Nel 1902 i primi quattro Missionari della Consolata – due sacerdoti e due fratelli – dopo aver ricevuto il crocifisso partirono per il Kenya, che nel 1909 sarebbe stato eretto in Vicariato Apostolico. L’arcivescovo di Torino, cardinale Richelmy, prima di impartire loro la benedizione, volle inginocchiarsi per baciare loro i piedi. I sei o sette membri rimasti, preoccupati per il futuro che si prospettava incerto, abbandonarono l’Allamano; ma questi isi recò in santuario e, davanti al quadro della Consolata, pregò dicendo: «L’Istituto delle Missioni è proprietà tua. Pensa tu al suo avvenire». E a poco a poco arrivarono le vocazioni, sempre più numerose.
Inizialmente, per l’appoggio femminile che si dimostrava essenziale per il lavoro dei missionari sul campo, il fondatore si avvalse della collaborazione delle suore fondate da san Giuseppe Benedetto Cottolengo, suo contemporaneo. In seguito, pressato dalle molte richieste che gli giungevano dalle missioni e soprattutto da mons. Filippo Perlo, Vicario Apostolico del Kenya, si decise a fondare l’Istituto delle Suore Missionarie della Consolata. Lo stesso papa Pio X durante un’udienza lo aveva esortato a farlo, e poiché don Giuseppe esitava sostenendo di non averne la vocazione, gli aveva detto deciso: «Se non ce l’avete, ve la do io!». Il 3 novembre 1913 le prime quindici suore partivano anch’esse per il Kenya. Oggi sono diffuse, come i Missionari, in Africa e nelle Americhe.

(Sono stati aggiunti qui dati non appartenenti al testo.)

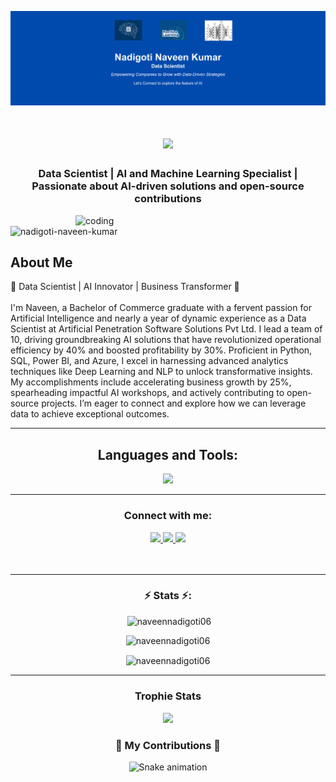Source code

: ![logo](https://github.com/naveennadigoti06/naveennadigoti06/blob/main/GitHub%20Banner.png)
<h1 align="center">
    <img src="https://readme-typing-svg.herokuapp.com/?font=Righteous&size=35&center=true&vCenter=true&width=500&height=70&duration=4000&lines=Hi+There!+👋;+I'm+Nadigoti+Naveen+Kumar!;" />
</h1>

<h3 align="center"> Data Scientist | AI and Machine Learning Specialist | Passionate about AI-driven solutions and open-source contributions </h3>

<img align="right" alt="coding" width="400" src="https://rajacepat.com/assets/frontend/img/webdev.gif">

<p align="left"> <img src="https://komarev.com/ghpvc/?username=nadigoti-naveen-kumar&label=Profile%20views&color=0e75b6&style=flat" alt="nadigoti-naveen-kumar" /> </p>

<h2>About Me</h2>
🚀 Data Scientist | AI Innovator | Business Transformer 🚀
<br>
<br>
I'm Naveen, a Bachelor of Commerce graduate with a fervent passion for Artificial Intelligence and nearly a year of dynamic experience as a Data Scientist at Artificial Penetration Software Solutions Pvt Ltd. I lead a team of 10, driving groundbreaking AI solutions that have revolutionized operational efficiency by 40% and boosted profitability by 30%. Proficient in Python, SQL, Power BI, and Azure, I excel in harnessing advanced analytics techniques like Deep Learning and NLP to unlock transformative insights. My accomplishments include accelerating business growth by 25%, spearheading impactful AI workshops, and actively contributing to open-source projects. I’m eager to connect and explore how we can leverage data to achieve exceptional outcomes.
<hr/>

<h2 align="center">Languages and Tools:</h2>
    <div align=center>
    <img src="https://skillicons.dev/icons?i=python,mysql,postgresql,mongodb,flask,pytorch,tensorflow,visualstudio,opencv,github,scikitlearn,anaconda,vscode" /><br>
</div>
<hr/>
<h3 align="center">Connect with me:</h3>
<p align="center">
</p>

</div>


<div align="center"> 
    <div align=center>
  <a href="mailto:naveennadigoti6@.com">
    <img src="https://img.shields.io/badge/Gmail-333333?style=for-the-badge&logo=gmail&logoColor=red" />
  </a>
  <a href="https://www.linkedin.com/in/nadigotinaveenkumar-datascientist/">
    <img src="https://img.shields.io/badge/LinkedIn-0077B5?style=for-the-badge&logo=linkedin&logoColor=white" target="_blank" />
  </a>
  <a href="https://www.quora.com/profile/Naveen-Nadigoti">
    <img src="https://img.shields.io/badge/Quora-FF5722?style=for-the-badge&logo=quora&logoColor=white" target="_blank" />
  </a>
</div>



<br>
<br>
<hr/>
<h3 align="center">⚡ Stats ⚡:</h3>
<div align=center>
<p>&nbsp;<img width=390 src="https://github-readme-stats.vercel.app/api?username=naveennadigoti06&show_icons=true&locale=en" alt="naveennadigoti06" /></p>
<p><img width=390 src="https://github-readme-streak-stats.herokuapp.com/?user=naveennadigoti06&" alt="naveennadigoti06" /></p>
<p><img width=325 align="center" src="https://github-readme-stats.vercel.app/api/top-langs?username=naveennadigoti06&show_icons=true&locale=en&layout=compact" alt="naveennadigoti06" /></p>
</div>
<hr/>
<h3 align="center">Trophie Stats</h3>
<div align=center>

![](https://github-profile-trophy.vercel.app/?username=naveennadigoti06&theme=onedark)

<h3 align=center>🐍 My Contributions 🐍</h3>

![Snake animation](https://github.com/naveennadigoti06/naveennadigoti06/blob/main/assets/github-contribution-grid-snake.svg)
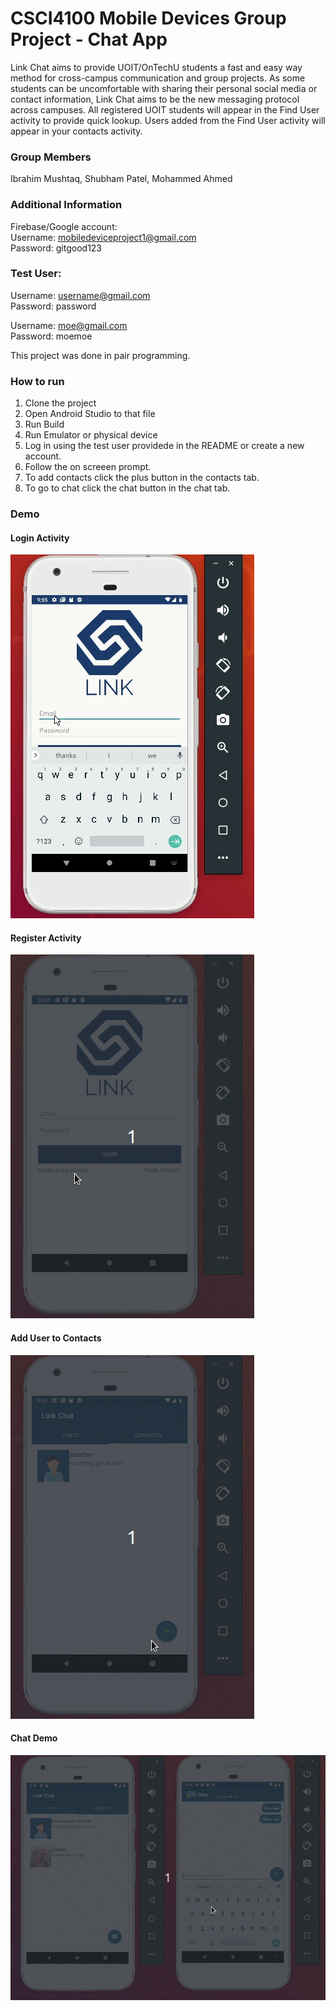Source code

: # CSCI4100 Mobile Devices Group Project - Chat App
Link Chat aims to provide UOIT/OnTechU students a fast and easy way method for cross-campus communication and group projects. As some students can be uncomfortable with sharing their personal social media or contact information, Link Chat aims to be the new messaging protocol across campuses. All registered UOIT students will appear in the Find User activity to provide quick lookup. Users added from the Find User activity will appear in your contacts activity. 

### Group Members
Ibrahim Mushtaq,
Shubham Patel,
Mohammed Ahmed

### Additional Information
Firebase/Google account: <br>
Username: mobiledeviceproject1@gmail.com <br>
Password: gitgood123

### Test User: <br>
Username: username@gmail.com <br>
Password: password 

Username: moe@gmail.com <br>
Password: moemoe

This project was done in pair programming. 

### How to run
1. Clone the project
2. Open Android Studio to that file
3. Run Build 
4. Run Emulator or physical device 
5. Log in using the test user providede in the README or create a new account.
6. Follow the on screeen prompt.
7. To add contacts click the plus button in the contacts tab.
8. To go to chat click the chat button in the chat tab. 

### Demo
#### Login Activity
![](gifs/login_activity.gif)

#### Register Activity
![](gifs/register_activity.gif)

#### Add User to Contacts
![](gifs/add_user.gif)

#### Chat Demo
![](gifs/chat_demo.gif)

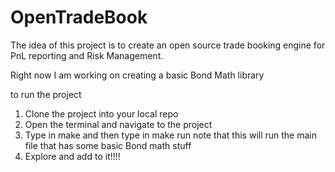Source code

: # OpenTradeBook
The idea of this project is to create an open source trade booking engine for PnL reporting and Risk Management. 

Right now I am working on creating a basic Bond Math library

to run the project 
1. Clone the project into your local repo
2. Open the terminal and navigate to the project
3. Type in make and then type in make run note that this will run the main file that has some basic Bond math stuff 
4. Explore and add to it!!!!

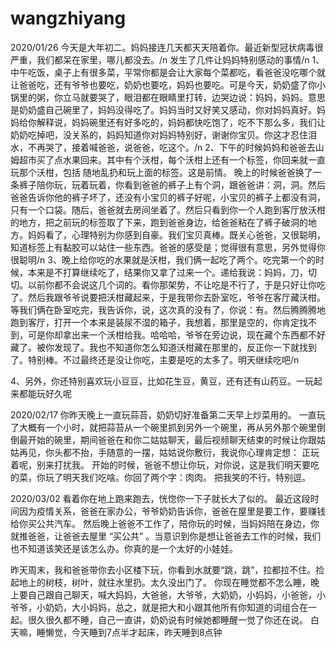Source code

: # wangzhiyang
2020/01/26
今天是大年初二。妈妈接连几天都天天陪着你。最近新型冠状病毒很严重，我们都呆在家里，哪儿都没去。/n
发生了几件让妈妈特别感动的事情/n
1、中午吃饭，桌子上有很多菜，平常你都是会让大家每个菜都吃，看爸爸没吃哪个就让爸爸吃，还有爷爷也要吃，奶奶也要吃，妈妈也要吃。可是今天，奶奶盛了你小锅里的粥，你立马就要哭了，眼泪都在眼睛里打转，边哭边说：妈妈，妈妈。意思是奶奶盛自己碗里了，妈妈没得吃了。妈妈当时又好笑又感动，你对妈妈真好。妈妈给你解释说，妈妈碗里还有好多吃的，妈妈都快吃饱了，吃不下那么多，我们让奶奶吃掉吧，没关系的，妈妈知道你对妈妈特别好，谢谢你宝贝。你这才忍住泪水，不再哭了，接着喊爸爸，说爸爸，吃这个。/n
2、下午的时候妈妈和爸爸去山姆超市买了点水果回来。其中有个沃柑，每个沃柑上还有一个标签，你回来就一直玩那个沃柑，包括 随地乱扔和玩上面的标签。这是前情。
晚上的时候爸爸换了一条裤子陪你玩，玩着玩着，你看到爸爸的裤子上有个洞，跟爸爸讲：洞，洞。然后爸爸告诉你他的裤子坏了，还没有小宝贝的裤子好呢，小宝贝的裤子上都没有洞，只有一个口袋。随后，爸爸就去房间坐着了。然后只看到你一个人跑到客厅放沃柑的地方，把之前玩的标签取了下来，跑到爸爸身边，给爸爸粘在了裤子破洞的地方。妈妈看了，心理特别为你感到自豪。我们宝贝真棒。既关心爸爸，又很聪明，知道标签上有黏胶可以站住一些东西。爸爸的感受是；觉得很有意思，另外觉得你很聪明/n
3、晚上给你吃的水果就是沃柑，我们俩一起吃了两个。吃完第一个的时候，本来是不打算继续吃了，结果你又拿了过来一个。递给我说：妈妈，刀，切切。以前你都不会说这几个词的。看你那架势，不让吃是不行了，于是只好让你吃了。然后我跟爷爷说要把沃柑藏起来，于是我带你去卧室吃，爷爷在客厅藏沃柑。等我们俩在卧室吃完，我告诉你，说，这次真的没有了，你说：有。然后腾腾腾地跑到客厅，打开一个本来是装尿不湿的箱子，我想着，那里是空的，你肯定找不到，可是你却拿出来一个沃柑给我。哈哈哈，爷爷在旁边说，现在藏个东西都不好藏了。被你发现了。我也不知道你怎么知道沃柑藏在那里的，反正你一下就找到了。特别棒。不过最终还是没让你吃，主要是吃的太多了。明天继续吃吧/n

4、另外，你还特别喜欢玩小豆豆，比如花生豆，黄豆，还有还有山药豆。一玩起来都能玩好久呢


2020/02/17
你昨天晚上一直玩蒜苔，奶奶切好准备第二天早上炒菜用的。
一直玩了大概有一个小时，就把蒜苔从一个碗里抓到另外一个碗里，再从另外那个碗里倒倒最开始的碗里，期间爸爸在和你二姑姑聊天，最后视频聊天结束的时候让你跟姑姑再见，你头都不抬，手随意的一摆，姑姑说你敷衍，我说你心理肯定想： 正玩着呢，别来打扰我。
开始的时候，爸爸不想让你玩，对你说，这是我们明天要吃的菜，你玩了明天我们吃啥。你回了两个字：肉肉。
把我笑的不行，特别逗。


2020/03/02
看着你在地上跑来跑去，恍惚你一下子就长大了似的。
最近这段时间因为疫情关系，爸爸在家办公，爷爷奶奶告诉你，爸爸在屋里是要工作，要赚钱给你买公共汽车。
然后晚上爸爸不工作了，陪你玩的时候，当妈妈陪在身边，你就推爸爸，让爸爸去屋里 “买公共” 。当意识到你是想让爸爸去工作的时候，我们也不知道该笑还是该怎么办。你真的是一个太好的小娃娃。


昨天周末，我和爸爸带你去小区楼下玩，你看到水就要“跳，跳”，拉都拉不住。捡起地上的树枝，树叶，就往水里扔。太久没出门了。
你现在睡觉都不怎么睡，晚上要自己跟自己聊天，喊大妈妈，大爸爸，大爷爷，大奶奶，小妈妈，小爸爸，小爷爷，小奶奶，大小妈妈，总之，就是把大和小跟其他所有你知道的词组合在一起。很久很久都不睡，自己一直讲，奶奶说有时候她都睡醒一觉了你还在说。
白天嘛，睡懒觉，今天睡到7点半才起床，昨天睡到8点钟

Pur rimanendo sempre sacerdote secolare, volle per i membri del suo Istituto i voti religiosi perché considerava questa forma di vita lo strumento migliore per favorire l’attività di evangelizzazione dei suoi missionari. Propaganda Fide, il dicastero vaticano che occupa delle missioni, appoggiò fin dall’inizio le due nuove congregazioni, come pure Pio X. Oltre a preoccuparsi dello sviluppo dei suoi istituti, il fondatore si dedicò con zelo indefesso alla formazione dei loro membri con contatti personali e conferenze spirituali. Era solito dire: «Prima santi e poi missionari… non è il numero che conta, ma la qualità, il buono spirito».

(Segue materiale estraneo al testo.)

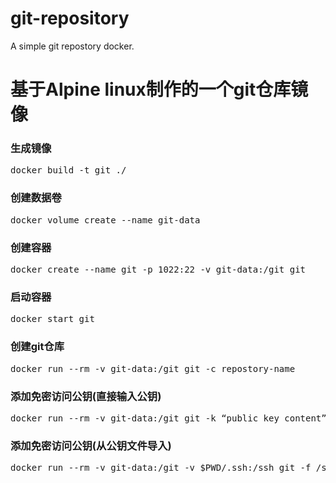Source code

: # git-repository
A simple git repostory docker.

# 基于Alpine linux制作的一个git仓库镜像

### 生成镜像

<pre>
docker build -t git ./
</pre>

### 创建数据卷

<pre>
docker volume create --name git-data
</pre>

### 创建容器

<pre>
docker create --name git -p 1022:22 -v git-data:/git git
</pre>

### 启动容器

<pre>
docker start git
</pre>

### 创建git仓库

<pre>
docker run --rm -v git-data:/git git -c repostory-name
</pre>

### 添加免密访问公钥(直接输入公钥)

<pre>
docker run --rm -v git-data:/git git -k “public key content”
</pre>

### 添加免密访问公钥(从公钥文件导入)

<pre>
docker run --rm -v git-data:/git -v $PWD/.ssh:/ssh git -f /ssh/id_rsa.pub
</pre>
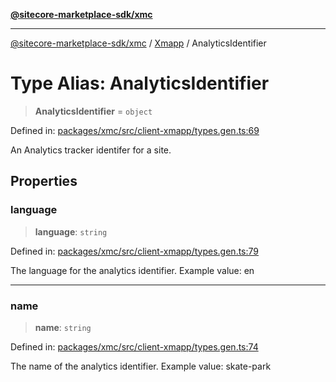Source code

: [**@sitecore-marketplace-sdk/xmc**](../../../../README.md)

***

[@sitecore-marketplace-sdk/xmc](../../../../README.md) / [Xmapp](../README.md) / AnalyticsIdentifier

# Type Alias: AnalyticsIdentifier

> **AnalyticsIdentifier** = `object`

Defined in: [packages/xmc/src/client-xmapp/types.gen.ts:69](https://github.com/Sitecore/marketplace-sdk/blob/893df143248e67d8c66e942a96045542130259a0/packages/xmc/src/client-xmapp/types.gen.ts#L69)

An Analytics tracker identifer for a site.

## Properties

### language

> **language**: `string`

Defined in: [packages/xmc/src/client-xmapp/types.gen.ts:79](https://github.com/Sitecore/marketplace-sdk/blob/893df143248e67d8c66e942a96045542130259a0/packages/xmc/src/client-xmapp/types.gen.ts#L79)

The language for the analytics identifier.
Example value: en

***

### name

> **name**: `string`

Defined in: [packages/xmc/src/client-xmapp/types.gen.ts:74](https://github.com/Sitecore/marketplace-sdk/blob/893df143248e67d8c66e942a96045542130259a0/packages/xmc/src/client-xmapp/types.gen.ts#L74)

The name of the analytics identifier.
Example value: skate-park
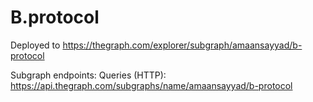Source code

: # B.protocol

Deployed to https://thegraph.com/explorer/subgraph/amaansayyad/b-protocol

Subgraph endpoints:
Queries (HTTP):     https://api.thegraph.com/subgraphs/name/amaansayyad/b-protocol
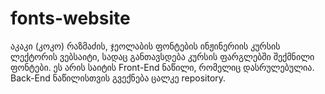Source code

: ﻿# fonts-website
აკაკი (კოკო) რაზმაძის, ჯეოლაბის ფონტების ინჟინერიის კურსის ლექტორის ვებსაიტი, სადაც განთავსდება კურსის ფარგლებში შექმნილი ფონტები. ეს არის საიტის Front-End ნაწილი, რომელიც დასრულებულია. Back-End ნაწილისთვის გვექნება ცალკე repository.
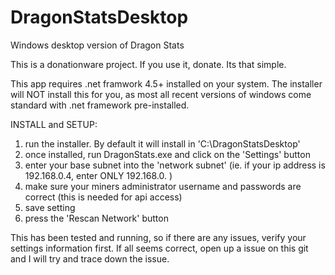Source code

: # DragonStatsDesktop
Windows desktop version of Dragon Stats

This is a donationware project.  If you use it, donate.  Its that simple.

This app requires .net framwork 4.5+ installed on your system.  The installer will NOT
install this for you, as most all recent versions of windows come standard with .net framework
pre-installed.

INSTALL and SETUP:
1) run the installer.  By default it will install in 'C:\DragonStatsDesktop'
2) once installed, run DragonStats.exe and click on the 'Settings' button
3) enter your base subnet into the 'network subnet' (ie. if your ip address is 192.168.0.4, enter ONLY 192.168.0. )
4) make sure your miners administrator username and passwords are correct (this is needed for api access)
5) save setting
6) press the 'Rescan Network' button

This has been tested and running, so if there are any issues, verify your settings information first.
If all seems correct, open up a issue on this git and I will try and trace down the issue.
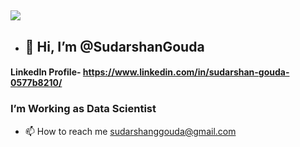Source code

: ![](https://i.pinimg.com/236x/06/ee/c5/06eec5cf477e745d92617bf473308323--gif-art-animated-gifs.jpg) 
- 
- ## 👋 Hi, I’m @SudarshanGouda

#### LinkedIn Profile- https://www.linkedin.com/in/sudarshan-gouda-0577b8210/


### I’m Working as Data Scientist

- 📫 How to reach me sudarshanggouda@gmail.com

<!---
SudarshanGouda/SudarshanGouda is a ✨ special ✨ repository because its `README.md` (this file) appears on your GitHub profile.
You can click the Preview link to take a look at your changes.
--->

L’Allamano contribuì anche efficacemente a condurre a termine il processo di beatificazione dello zio don Cafasso, che fu elevato alla gloria degli altari da Pio XI il 3 maggio 1925. Dopo aver assistito alla cerimonia, egli cantò il suo “nunc dimittis”, perché la sua salute già compromessa peggiorò sensibilmente. A chi pregava per la sua guarigione, egli rispondeva: «Solo questo io voglio, il compimento della volontà di Dio… Paradiso! Paradiso! Oh, sì, fra poco vado alle nozze!». Morì di polmonite il 16 febbraio 1926. Ai suoi funerali prese parte una folla incredibile. Le sue spoglie, traslate dal cimitero torinese dove erano state sepolte dopo la morte, riposano ora nella cappella della casa-madre dei Missionari della Consolata a Torino. Giovanni Paolo II ne riconobbe l’eroicità delle virtù nel 1989 e lo beatificò il 7 ottobre 1990.